Posted on January 16, 2018

Ahead of the Winter Games in PyeongChang next month, we’re profiling Canadian Olympic & Paralympic Committee athletes who’ve attended Smith School of Business as part of our partnership with COC. This week it’s sitting volleyball player Anne Fergusson.

Kingston, ON – Ask Anne Fergusson to explain how sitting volleyball differs from regular volleyball and she’ll first point out the obvious: players sit rather than stand. Next, because the net is lower, the ball travels a shorter distance between opposing teams, and so the game is faster.

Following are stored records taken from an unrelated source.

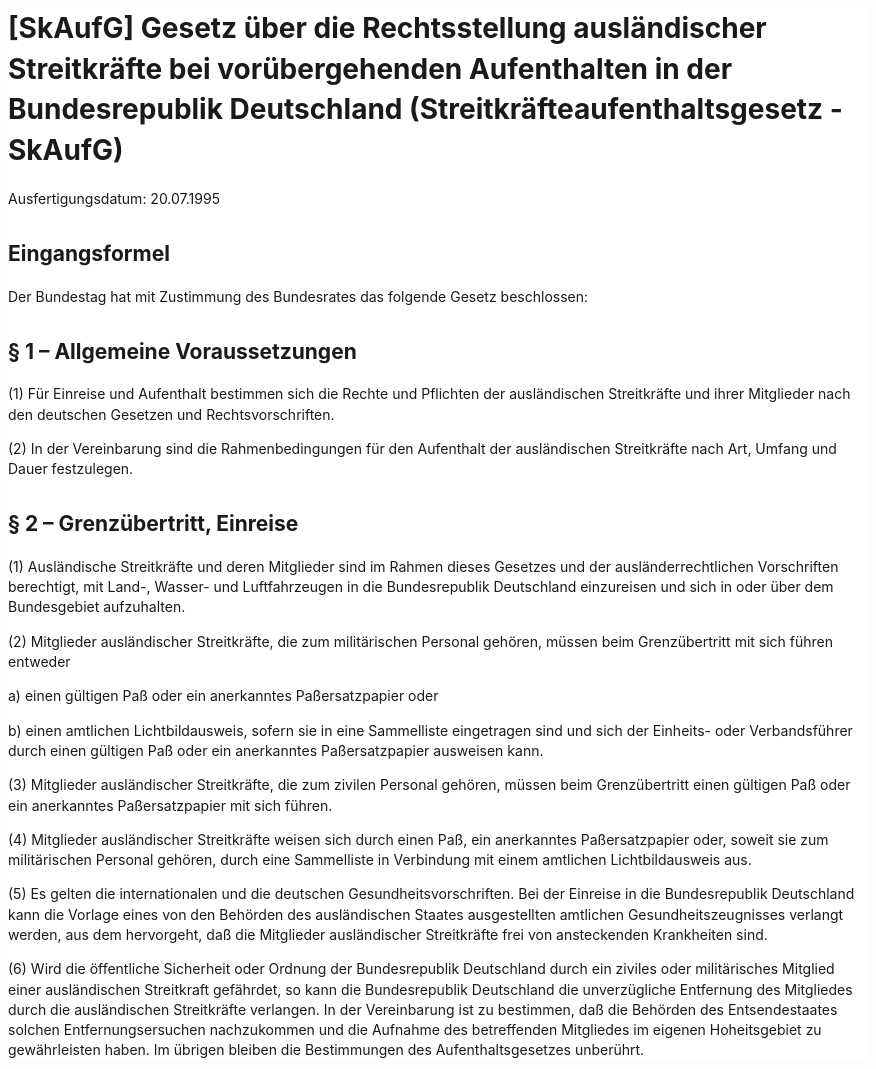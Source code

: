 # [SkAufG] Gesetz über die Rechtsstellung ausländischer Streitkräfte bei vorübergehenden Aufenthalten in der Bundesrepublik Deutschland  (Streitkräfteaufenthaltsgesetz - SkAufG)

Ausfertigungsdatum: 20.07.1995

 

## Eingangsformel

Der Bundestag hat mit Zustimmung des Bundesrates das folgende Gesetz beschlossen:


## § 1 – Allgemeine Voraussetzungen

(1) Für Einreise und Aufenthalt bestimmen sich die Rechte und Pflichten der ausländischen Streitkräfte und ihrer Mitglieder nach den deutschen Gesetzen und Rechtsvorschriften.

(2) In der Vereinbarung sind die Rahmenbedingungen für den Aufenthalt der ausländischen Streitkräfte nach Art, Umfang und Dauer festzulegen.


## § 2 – Grenzübertritt, Einreise

(1) Ausländische Streitkräfte und deren Mitglieder sind im Rahmen dieses Gesetzes und der ausländerrechtlichen Vorschriften berechtigt, mit Land-, Wasser- und Luftfahrzeugen in die Bundesrepublik Deutschland einzureisen und sich in oder über dem Bundesgebiet aufzuhalten.

(2) Mitglieder ausländischer Streitkräfte, die zum militärischen Personal gehören, müssen beim Grenzübertritt mit sich führen entweder

a) einen gültigen Paß oder ein anerkanntes Paßersatzpapier oder

b) einen amtlichen Lichtbildausweis, sofern sie in eine Sammelliste eingetragen sind und sich der Einheits- oder Verbandsführer durch einen gültigen Paß oder ein anerkanntes Paßersatzpapier ausweisen kann.

(3) Mitglieder ausländischer Streitkräfte, die zum zivilen Personal gehören, müssen beim Grenzübertritt einen gültigen Paß oder ein anerkanntes Paßersatzpapier mit sich führen.

(4) Mitglieder ausländischer Streitkräfte weisen sich durch einen Paß, ein anerkanntes Paßersatzpapier oder, soweit sie zum militärischen Personal gehören, durch eine Sammelliste in Verbindung mit einem amtlichen Lichtbildausweis aus.

(5) Es gelten die internationalen und die deutschen Gesundheitsvorschriften. Bei der Einreise in die Bundesrepublik Deutschland kann die Vorlage eines von den Behörden des ausländischen Staates ausgestellten amtlichen Gesundheitszeugnisses verlangt werden, aus dem hervorgeht, daß die Mitglieder ausländischer Streitkräfte frei von ansteckenden Krankheiten sind.

(6) Wird die öffentliche Sicherheit oder Ordnung der Bundesrepublik Deutschland durch ein ziviles oder militärisches Mitglied einer ausländischen Streitkraft gefährdet, so kann die Bundesrepublik Deutschland die unverzügliche Entfernung des Mitgliedes durch die ausländischen Streitkräfte verlangen. In der Vereinbarung ist zu bestimmen, daß die Behörden des Entsendestaates solchen Entfernungsersuchen nachzukommen und die Aufnahme des betreffenden Mitgliedes im eigenen Hoheitsgebiet zu gewährleisten haben. Im übrigen bleiben die Bestimmungen des Aufenthaltsgesetzes unberührt.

Growing up in Carleton Place, ON, Anne played all types of sports: basketball, soccer, badminton, track. Then in high school her volleyball coach told her about sitting volleyball. Anne, who was born with no left hand, had never heard of the sport. “I YouTubed it and decided it was the coolest thing ever,” she says.

Today, at 22, Anne is on Canada’s national team. She was there in 2015 when the team won bronze at Toronto’s Parapan Am Games and she hopes to compete in the upcoming World Championships in the Netherlands.

Last year she graduated from Queen’s with a degree in mechanical engineering, then got her Graduate Diploma in Business at Smith.

One thing Anne especially liked about the GDB program was its teamwork approach. That’s also her favourite part of volleyball.

“Many of my teammates have faced a lot of adversity in their lives,” she says, noting that several have had limbs amputated. “So, for me, the exceptional people I play with is what’s special.